Examples of variable sites. (a) SNV and InDel sites in the ycf1 gene in samples from different genetic clusters of H. citrina. (b) SNV sites in the petA-psbJ IGS. (1900, 283, 3565 and 350 represent the positions of the sequences where the corresponding bases are located)

Phylogenetic relationships and population structure

With the rapid development and refinement of sequencing technologies and analytical methods, more plastomic data have been successfully used in phylogenetic studies [41, 42]. We collected 65 samples of H. citrina from seven major production areas in China, namely, Shanxi, Shaanxi, Hunan, Gansu, Chongqing, Zhejiang, and Sichuan. We resequenced these 65 samples and successfully assembled 65 complete plastomes, from which we reconstructed a well-supported phylogenetic tree within H. citrina. This phylogenetic tree divided all the samples into five well-supported lineages, among which genetic Clusters C1 and C2 diverged earliest. In addition, the various population structure analyses used here indicated that ZJ350 from Zhejiang, CQ347 from Chongqing, JS391 and JS311 from Jiangsu, ZZ387 from Zezhou, southwestern Shanxi, and QD362 and QD361 from Qidong, Hunan were grouped into a single genetic cluster (C1) and that despite the differing geographic origins of the samples, the samples were noted as being both ornamental and edible. Although there are no genes directly regulating flower colour in the plastome, our results suggest that these samples are all related through maternal descent. Our findings are similar to the results of the CSoT markers utilized by Zheng et al. [43] on the genetic diversity of H. citrina genetic resources in China, which clustered the orange–red flowering samples into a single group. In addition, the phylogenetic tree also showed that QX357 from Quxian, Sichuan Province, was clustered with DT396 from Datong, Shanxi Province, GL395 from Guangling, Shanxi Province, and GS348 from Qingyang, Gansu Province, where the clustering of QX357 and DT395 were similar to the results of cluster analysis of H. citrina germplasm resources based on leaf, flower, and root traits used by Liu, Z. et al. [44]. The results reported here indicate that the study of species affinities based on whole plastome data is reliable at multiple taxonomic levels, including the intraspecific level.
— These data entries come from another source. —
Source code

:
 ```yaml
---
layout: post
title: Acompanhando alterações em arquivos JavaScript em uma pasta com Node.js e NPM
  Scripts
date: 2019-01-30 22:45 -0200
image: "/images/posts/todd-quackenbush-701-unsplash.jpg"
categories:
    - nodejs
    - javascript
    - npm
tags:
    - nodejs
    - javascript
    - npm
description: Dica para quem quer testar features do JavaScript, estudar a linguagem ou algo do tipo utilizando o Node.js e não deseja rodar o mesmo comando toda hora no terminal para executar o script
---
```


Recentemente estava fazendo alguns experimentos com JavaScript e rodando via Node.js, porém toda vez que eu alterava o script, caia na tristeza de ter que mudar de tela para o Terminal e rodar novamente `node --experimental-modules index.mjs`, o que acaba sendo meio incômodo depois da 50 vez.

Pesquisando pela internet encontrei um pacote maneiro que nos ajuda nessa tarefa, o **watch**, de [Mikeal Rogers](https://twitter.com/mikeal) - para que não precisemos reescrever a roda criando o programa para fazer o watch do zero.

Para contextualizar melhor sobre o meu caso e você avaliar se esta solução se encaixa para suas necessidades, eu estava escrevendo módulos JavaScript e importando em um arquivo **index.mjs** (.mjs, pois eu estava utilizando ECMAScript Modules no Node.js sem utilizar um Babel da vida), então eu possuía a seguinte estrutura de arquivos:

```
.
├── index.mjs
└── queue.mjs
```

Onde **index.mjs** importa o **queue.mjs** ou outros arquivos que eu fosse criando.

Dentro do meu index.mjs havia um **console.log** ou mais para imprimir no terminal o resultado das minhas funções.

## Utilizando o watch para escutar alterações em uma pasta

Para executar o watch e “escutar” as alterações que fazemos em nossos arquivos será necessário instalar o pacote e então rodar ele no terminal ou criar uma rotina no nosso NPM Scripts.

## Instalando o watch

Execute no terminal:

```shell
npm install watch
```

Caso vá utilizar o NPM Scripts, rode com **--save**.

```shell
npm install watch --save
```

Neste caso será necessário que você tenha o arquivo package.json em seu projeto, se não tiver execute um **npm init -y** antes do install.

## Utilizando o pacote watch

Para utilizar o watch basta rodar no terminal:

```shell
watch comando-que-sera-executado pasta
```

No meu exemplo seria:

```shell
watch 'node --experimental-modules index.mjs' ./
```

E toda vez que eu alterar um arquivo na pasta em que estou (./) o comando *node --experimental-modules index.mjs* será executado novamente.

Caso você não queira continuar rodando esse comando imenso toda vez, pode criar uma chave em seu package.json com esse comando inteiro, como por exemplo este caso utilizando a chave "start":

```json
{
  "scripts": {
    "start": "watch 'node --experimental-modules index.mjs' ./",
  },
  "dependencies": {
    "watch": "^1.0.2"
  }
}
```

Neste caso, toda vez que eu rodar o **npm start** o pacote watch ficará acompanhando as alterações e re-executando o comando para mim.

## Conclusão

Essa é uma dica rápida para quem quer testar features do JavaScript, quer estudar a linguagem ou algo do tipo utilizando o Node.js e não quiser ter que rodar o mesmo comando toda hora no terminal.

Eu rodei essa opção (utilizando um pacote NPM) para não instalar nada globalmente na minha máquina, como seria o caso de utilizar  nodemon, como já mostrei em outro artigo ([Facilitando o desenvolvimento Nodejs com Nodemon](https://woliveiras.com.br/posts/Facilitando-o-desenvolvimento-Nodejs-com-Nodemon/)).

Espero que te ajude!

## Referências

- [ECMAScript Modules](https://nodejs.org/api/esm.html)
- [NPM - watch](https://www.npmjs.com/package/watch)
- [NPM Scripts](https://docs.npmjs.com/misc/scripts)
This is the first panplastome-based study of the genealogical history in H. citrina, which not only adds to our understanding of the intraspecific relationships of H. citrina but also provides geographic locations that should yield new genetic diversity upon renewed exploration, especially in Hunan where very high haplotypic diversity was noted.

Conclusions

We constructed a panplastome of H. citrina using 65 newly assembled plastid genomes. We found that the panplastome of H. citrina was highly conserved in terms of plastome length, gene, and GC content, as it is in other species, yet numerous informative polymorphisms were present throughout the plastome for the study of maternal genetic diversity. In this study, we systematically analysed the nucleotide variability in the panplastome of H. citrina, and in addition to the previously reported regions of high variability, we identified several new regions, such as ycf1 and rpoC2. In this study, based on the complete plastome dataset and using 3 different methods of population structure analysis, the 65 H. citrina samples were categorized into 5 genetic clusters (C1, C2, C3, C4, and C5). By mapping cultivar attributes and geographic location onto the population structure, it was found that C5 from Qidong, Hunan Province, was the only genetic cluster with a narrow geographic distribution and that all H. citrina with ornamental and edible properties clustered into a single early diverging lineage (C1). Therefore, although the plastome does not contain genes regulating flower colour directly, it can be used to resolve maternal relationships that in turn correspond to economically important traits. Overall, the data presented here can be employed in marker-assisted breeding programs and in the identification and preservation of wild and cultivated germplasm.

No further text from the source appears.